Reading Kingdom is a comprehensive program that teaches all the skills required to turn students into successful readers.
The six skills of reading and writing are: sequencing, writing, sounds (phonology), meaning (semantics), grammar (syntax) and comprehension. Here is a little bit about how and why Reading Kingdom teaches those skills.
Sequencing (Letter Order)
When we are young children and see items that are grouped together, we learn that their sequence, or order, doesn't matter. For example:
Our experience has taught us that these are all the "same" group of adorable puppies. The order they appear in doesn't make any difference. However, when we learn how to read, suddenly, the sequence of the objects becomes essential.
Sequencing is what allows us to read the same letter combinations as different words by changing their order - as you can see in these words:
now / won / own
eat / tea / ate
pale / leap / plea
These differences in sequencing are obvious to us, but not to a young child who has not yet learned to read. Amazingly, children are not taught this essential aspect of reading.
However, in Reading Kingdom's Seeing Sequences segment, children easily and rapidly acquire the sequencing skills they need. Because Reading Kingdom is adaptive, only those students who will benefit from this format, receive it.
Writing
Writing is reading's sister skill and is an essential part of reading education. Research shows that teaching writing and reading together is far more effective than teaching reading alone. For example, it has been found that teaching a child to write a word accurately is 5 times as effective in facilitating word recognition as reading the same word once. In other words, reading fluency is attained much faster via writing. That's why Reading Kingdom incorporates a lot of writing.
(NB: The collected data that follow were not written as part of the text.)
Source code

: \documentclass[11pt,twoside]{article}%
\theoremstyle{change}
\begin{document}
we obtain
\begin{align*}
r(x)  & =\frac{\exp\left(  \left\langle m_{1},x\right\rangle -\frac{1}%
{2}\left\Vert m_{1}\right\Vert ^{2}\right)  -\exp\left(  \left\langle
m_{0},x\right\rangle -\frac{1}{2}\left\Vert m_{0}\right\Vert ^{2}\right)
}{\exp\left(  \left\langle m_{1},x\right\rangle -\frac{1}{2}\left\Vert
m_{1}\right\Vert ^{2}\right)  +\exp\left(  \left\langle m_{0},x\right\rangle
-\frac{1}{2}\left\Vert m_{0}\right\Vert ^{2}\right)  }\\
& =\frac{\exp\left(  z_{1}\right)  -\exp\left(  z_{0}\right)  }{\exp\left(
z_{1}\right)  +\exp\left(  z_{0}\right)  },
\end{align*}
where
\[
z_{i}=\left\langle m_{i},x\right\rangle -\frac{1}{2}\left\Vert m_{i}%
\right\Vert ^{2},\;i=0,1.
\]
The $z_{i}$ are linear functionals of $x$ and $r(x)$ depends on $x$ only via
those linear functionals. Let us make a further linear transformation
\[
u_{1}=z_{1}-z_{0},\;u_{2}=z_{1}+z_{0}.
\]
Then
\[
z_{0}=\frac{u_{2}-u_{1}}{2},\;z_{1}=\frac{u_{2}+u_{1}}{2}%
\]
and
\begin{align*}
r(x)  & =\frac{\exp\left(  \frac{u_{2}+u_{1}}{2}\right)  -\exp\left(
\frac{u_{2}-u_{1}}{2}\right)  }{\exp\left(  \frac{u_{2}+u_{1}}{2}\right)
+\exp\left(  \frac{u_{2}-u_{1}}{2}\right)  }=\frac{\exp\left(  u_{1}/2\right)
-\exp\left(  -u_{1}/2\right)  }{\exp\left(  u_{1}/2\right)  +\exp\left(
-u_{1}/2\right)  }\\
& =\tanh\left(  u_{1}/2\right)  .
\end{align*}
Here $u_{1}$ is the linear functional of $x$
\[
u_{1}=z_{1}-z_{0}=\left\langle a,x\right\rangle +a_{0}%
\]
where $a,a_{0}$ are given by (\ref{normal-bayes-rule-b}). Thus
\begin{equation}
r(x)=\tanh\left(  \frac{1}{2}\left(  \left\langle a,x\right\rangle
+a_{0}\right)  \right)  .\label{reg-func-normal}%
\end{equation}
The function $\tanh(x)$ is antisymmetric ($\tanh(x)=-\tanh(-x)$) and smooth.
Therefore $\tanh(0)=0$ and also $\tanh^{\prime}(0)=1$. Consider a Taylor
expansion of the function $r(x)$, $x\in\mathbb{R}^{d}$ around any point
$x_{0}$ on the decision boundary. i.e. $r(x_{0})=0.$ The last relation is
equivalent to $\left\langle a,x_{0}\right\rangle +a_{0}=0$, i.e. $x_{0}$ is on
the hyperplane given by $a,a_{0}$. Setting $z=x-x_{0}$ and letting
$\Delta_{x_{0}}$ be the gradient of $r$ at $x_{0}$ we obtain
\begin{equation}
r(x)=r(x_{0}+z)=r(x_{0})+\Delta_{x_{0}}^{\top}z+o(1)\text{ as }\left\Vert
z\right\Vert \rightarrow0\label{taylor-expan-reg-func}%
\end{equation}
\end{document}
To write successfully, students need to have mastered the physical skills involved in creating written words. With paper and pencil material, this means handwriting; with computers, this means keyboarding. Fortunately, for young children, keyboarding does not entail their having to use all ten fingers. A single finger is enough. But the movements of that finger must be guided by teaching which leads the children to have a solid sense of the keyboard layout. With that mental map in place, hunting and pecking vanishes to be replaced by smooth, accurate movements on any keys they need.
The solution is provided in Reading Kingdom's Letter Land format which offers an integrated system for teaching children the skills for recognizing and selecting the letters they need to produce for effective spelling and writing. This segment teaches upper and lower case letters, as well as the beginnings of punctuation.
(Reading Kingdom also offers an easy-to-use handwriting program that teaches children the fine motor skills and the production of shapes that handwriting requires.)
Sounds / Phonology
Phonology is the skill that allows you to take a set of letters (such as "c", "a", and "t") and translate them into sounds that form real words (e.g. "cat"). Unfortunately, the current methods for teaching "sounding out" do not work for many children. As previously discussed, English is highly irregular and there are 1,768 to spell 40 phonemes. For example, the sound "u" as in "nut" can be spelled 60 different ways (e.g. about, ocean, gorgeous, nation, does, patience, women, etc.).
The "solution" that traditional phonics approaches offer to get around this obstacle is to have children learn "rules" about the way letters work. In fact, Phonics has developed almost 600 rules! But the problem with the "rules" is that they are riddled with exceptions.
Fortunately, there are easier and more effective methods for converting letters into sounds without requiring children to learn complicated and error-prone rules. That's why Reading Kingdom uses two unique methods that lead to rapid sound and word identification and do not require children to memorize any rules. These are:
Bit blends: this technique eases the demands of blending - which is very challenging for children - by providing part of the sound blend and requiring students to complete the other part. It's like putting training wheels on the process of blending. After a period of time, children learn how to blend on their own.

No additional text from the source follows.